All of this is to say that U.S. intervention in Iran, particularly without a clear plan of action for what comes next, and how to influence it, is a terrible idea. When the US invaded neighboring Iraq in 2003, giving little thought to long-term consequences but seeing an opportunity to depose a nuisance, it created the very regional power vacuum that allowed Iran to become so powerful and so threatening in the first place. Now, it continues to face down a destabilizing dictatorship in Iran whose path to chaos it has continuously helped pave. If history suggests that short-sighted intervention in Iran is a bad idea, it must exclaim it unequivocally against the backdrop of the current crisis: with Washington already having given drastically mixed signals, pledging protesters support before reneging, promoting diplomacy while threatening aggression, and insisting that it remains unprepared for a long-term military commitment.
U.S. intervention in Iran has historically proved a negative and dangerous path. Now, with the protests seemingly put down, the prospect of new intervention becomes even more alarming. The US struck Iranian nuclear facilities last year, but failed to put the issue of Iran’s nuclear program to bed. This leaves the suggested target, the regime and its security forces—including the aggressive Iranian Revolutionary Guard Corps (IRGC), a core instrument of oppression, even more dangerous, like a cornered beast. To strike the regime but fail to replace it could only lead to a more aggressive and hostile reprisal in a region where so much U.S. interest is at risk. To successfully replace it, as illustrated above, could yet prove even more deadly.
The Iraqi democratic system installed by the U.S. after the fall of Saddam Hussein, under the leadership of then-U.S.-backed Prime Minister Nouri al-Maliki, alienated huge swathes of his population, and in both his divisiveness and his weakness, gave rise to the Islamic State (IS/ISIS/ISIL). Should a post-Khamenei Iran fail to move in a decisively pro-democracy fashion as a consolidated society, it risks already radical, violent forces arising both under the leadership of whatever remains of the Islamic Republic of Iran’s brutal structure, and from violent external regional forces. Thus, to strike Iran is a dangerous decision which could risk the lives of American servicemembers, diplomats, and allies.

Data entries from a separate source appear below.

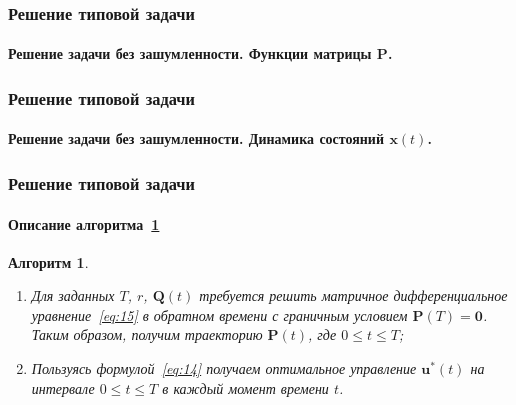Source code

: \documentclass[ignorenonframetext,hyperref={pdftex,unicode},compress]{beamer}
\newtheorem{alg}{Алгоритм}
\begin{document}
\begin{frame}
	\frametitle{Решение типовой задачи}
	\framesubtitle{Решение задачи без зашумленности. Функции матрицы $\mathbf{P}$.}
    
    \begin{figure}\center
        
        \label{fig:p}
    \end{figure}
\end{frame}



\begin{frame}
	\frametitle{Решение типовой задачи}
	\framesubtitle{Решение задачи без зашумленности. Динамика состояний $\mathbf{x}(t)$.}
    
    \begin{figure}\center
        
        \label{fig:x}
    \end{figure}
\end{frame}



\begin{frame}
	\frametitle{Решение типовой задачи}
	\framesubtitle{Описание алгоритма~\ref{alg:1}}
    
    \begin{alg}\label{alg:1}~
        \begin{enumerate}
            \item
                Для заданных $T$, $r$, $\mathbf{Q}(t)$ требуется решить матричное дифференциальное уравнение~\ref{eq:15} в обратном времени с граничным условием $\mathbf{P}(T) = \mathbf{0}$. Таким образом, получим траекторию $\mathbf{P}(t)$, где $0 \leqslant t \leqslant T$;

            \item
                Пользуясь формулой~\ref{eq:14} получаем оптимальное управление $\mathbf{u}^*(t)$ на интервале $0 \leqslant t \leqslant T$ в каждый момент времени $t$.
        \end{enumerate}
    \end{alg}
\end{frame}
\end{document}
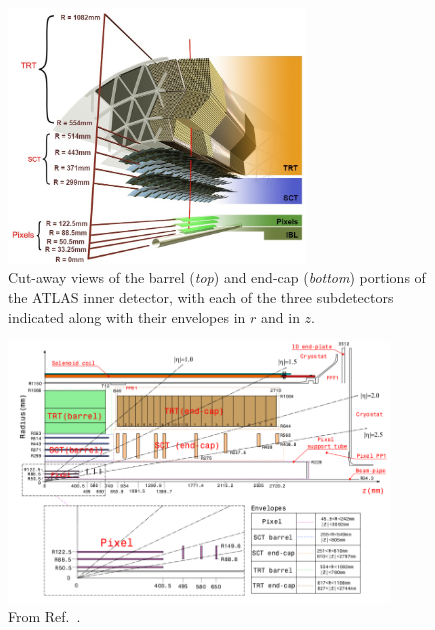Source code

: \begin{figure}[!htb]
    \begin{center}
        \includegraphics[width=0.7\textwidth]{figures/chapter2/inner_detector/atlas_ID_barrel_exploded}
        \caption{
            Cut-away views of the barrel (\textit{top}) and end-cap (\textit{bottom}) portions
            of the ATLAS inner detector, with each of the three subdetectors indicated along with their
            envelopes in $r$ and in $z$.
        }
        \label{fig:atlas_ID_exploded}
    \end{center}
\end{figure}

\begin{figure}[!htb]
    \begin{center}
        \includegraphics[width=0.9\textwidth]{figures/chapter2/inner_detector/atlas_ID_plan_view}
        \caption{
            From Ref.~\cite{ATLASCollab}.
        }
        \label{fig:atlas_ID_plan_view}
    \end{center}
\end{figure}

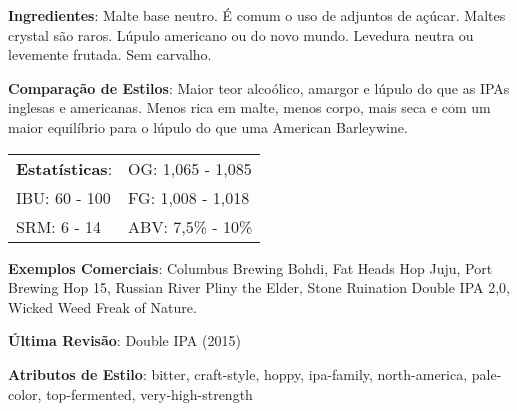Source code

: \textbf{Ingredientes}: Malte base neutro. É comum o uso de adjuntos de açúcar. Maltes crystal são raros. Lúpulo americano ou do novo mundo. Levedura neutra ou levemente frutada. Sem carvalho.

\textbf{Comparação de Estilos}: Maior teor alcoólico, amargor e lúpulo do que as IPAs inglesas e americanas. Menos rica em malte, menos corpo, mais seca e com um maior equilíbrio para o lúpulo do que uma American Barleywine.

\begin{tabular}{@{}p{35mm}p{35mm}@{}}
  \textbf{Estatísticas}: & OG: 1,065 - 1,085  \\
  IBU: 60 - 100  & FG: 1,008 - 1,018   \\
  SRM: 6 - 14 & ABV: 7,5\% - 10\%
\end{tabular}

\textbf{Exemplos Comerciais}: Columbus Brewing Bohdi, Fat Heads Hop Juju, Port Brewing Hop 15, Russian River Pliny the Elder, Stone Ruination Double IPA 2,0, Wicked Weed Freak of Nature.

\textbf{Última Revisão}: Double IPA (2015)

\textbf{Atributos de Estilo}: bitter, craft-style, hoppy, ipa-family, north-america, pale-color, top-fermented, very-high-strength
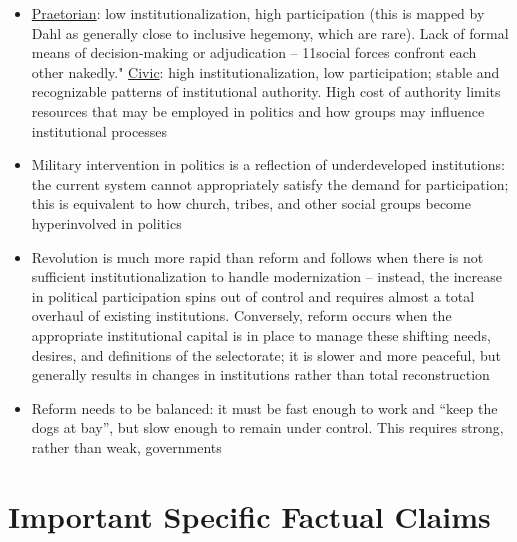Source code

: \documentclass[12pt]{article}
\begin{document}
\begin{itemize}[leftmargin=*, itemsep=4pt]
    \item \underline{Praetorian}: low institutionalization, high participation (this is mapped by Dahl as generally close to inclusive hegemony, which are rare). Lack of formal means of decision-making or adjudication -- 11social forces confront each other nakedly."  \underline{Civic}: high institutionalization, low participation; stable and recognizable patterns of institutional authority. High cost of authority limits resources that may be employed in politics and how groups may influence institutional processes
    \item Military intervention in politics is a reflection of underdeveloped institutions: the current system cannot appropriately satisfy the demand for participation; this is equivalent to how church, tribes, and other social groups become hyperinvolved in politics
    \item Revolution is much more rapid than reform and follows when there is not sufficient institutionalization to handle modernization -- instead, the increase in political participation spins out of control and requires almost a total overhaul of existing institutions. Conversely, reform occurs when the appropriate institutional capital is in place to manage these shifting needs, desires, and definitions of the selectorate; it is slower and more peaceful, but generally results in changes in institutions rather than total reconstruction
    \item Reform needs to be balanced: it must be fast enough to work and ``keep the dogs at bay'', but slow enough to remain under control. This requires strong, rather than weak, governments
\end{itemize}


\section{Important Specific Factual Claims}
\end{document}
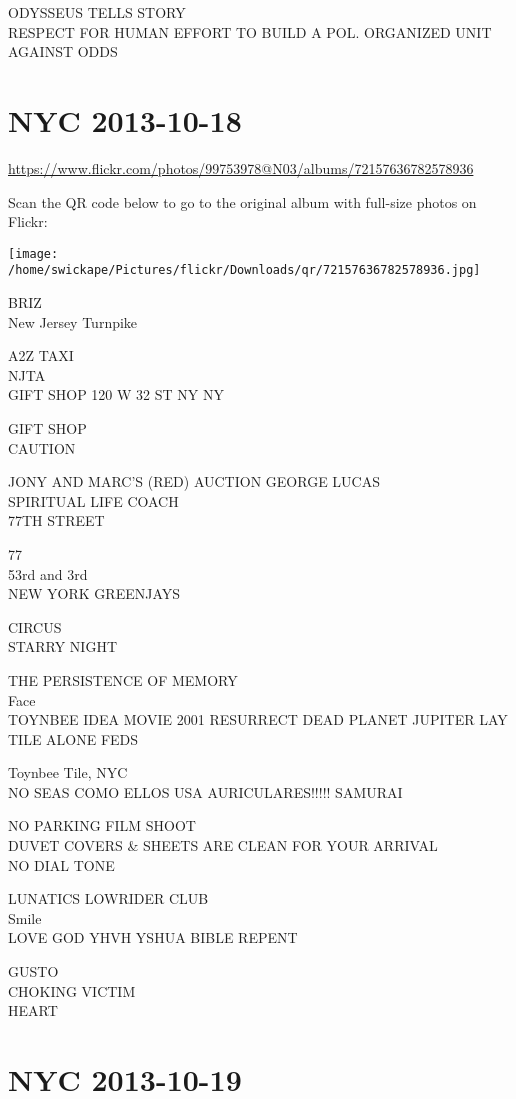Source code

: \documentclass[10pt,letterpaper]{article}
\begin{document}
ODYSSEUS TELLS STORY\\
RESPECT FOR HUMAN EFFORT TO BUILD A POL. ORGANIZED UNIT AGAINST ODDS
\pagebreak

\section*{NYC 2013-10-18}

\url{https://www.flickr.com/photos/99753978@N03/albums/72157636782578936}

Scan the QR code below to go to the original album with full-size photos on Flickr:

\texttt{[image: /home/swickape/Pictures/flickr/Downloads/qr/72157636782578936.jpg]}
\pagebreak

BRIZ\\
New Jersey Turnpike

A2Z TAXI\\
NJTA\\
GIFT SHOP 120 W 32 ST NY NY

GIFT SHOP\\
CAUTION

JONY AND MARC'S (RED) AUCTION GEORGE LUCAS\\
SPIRITUAL LIFE COACH\\
77TH STREET

77\\
53rd and 3rd\\
NEW YORK GREENJAYS

CIRCUS\\
STARRY NIGHT

THE PERSISTENCE OF MEMORY\\
Face\\
TOYNBEE IDEA MOVIE 2001 RESURRECT DEAD PLANET JUPITER LAY TILE ALONE FEDS

Toynbee Tile, NYC\\
NO SEAS COMO ELLOS USA AURICULARES!!!!! SAMURAI

NO PARKING FILM SHOOT\\
DUVET COVERS \& SHEETS ARE CLEAN FOR YOUR ARRIVAL\\
NO DIAL TONE

LUNATICS LOWRIDER CLUB\\
Smile\\
LOVE GOD YHVH YSHUA BIBLE REPENT

GUSTO\\
CHOKING VICTIM\\
HEART
\pagebreak

\section*{NYC 2013-10-19}
\end{document}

Readers may remember Iran’s military responses, both in the aftermath of the nuclear facility strikes last summer and after the U.S. assassination of IRGC chief Qassem Soleimani in 2020. To strike and fail to institute regime change could create a more violent, hostile enemy in a profoundly sensitive region. To strike and succeed could yet be the most dangerous approach of all. Democratic and Republican administrations alike have consistently failed to appreciate the dangerous repercussions of intervening in Iran. Should the current administration resolve to continue following in their footsteps, it should expect to pay similar prices.
Qualifier:
On the Other Hand is a recurring column in The Hoot, which seeks to promote critical approaches to the issues of our time and respectful dialogue. The arguments made here should not be taken as the views of The Hoot and its staff, or even as those of the writers, unless explicitly stated. In this edition, Jack wrote in favor of intervention, while Stephen wrote against. They decline to state their personal views.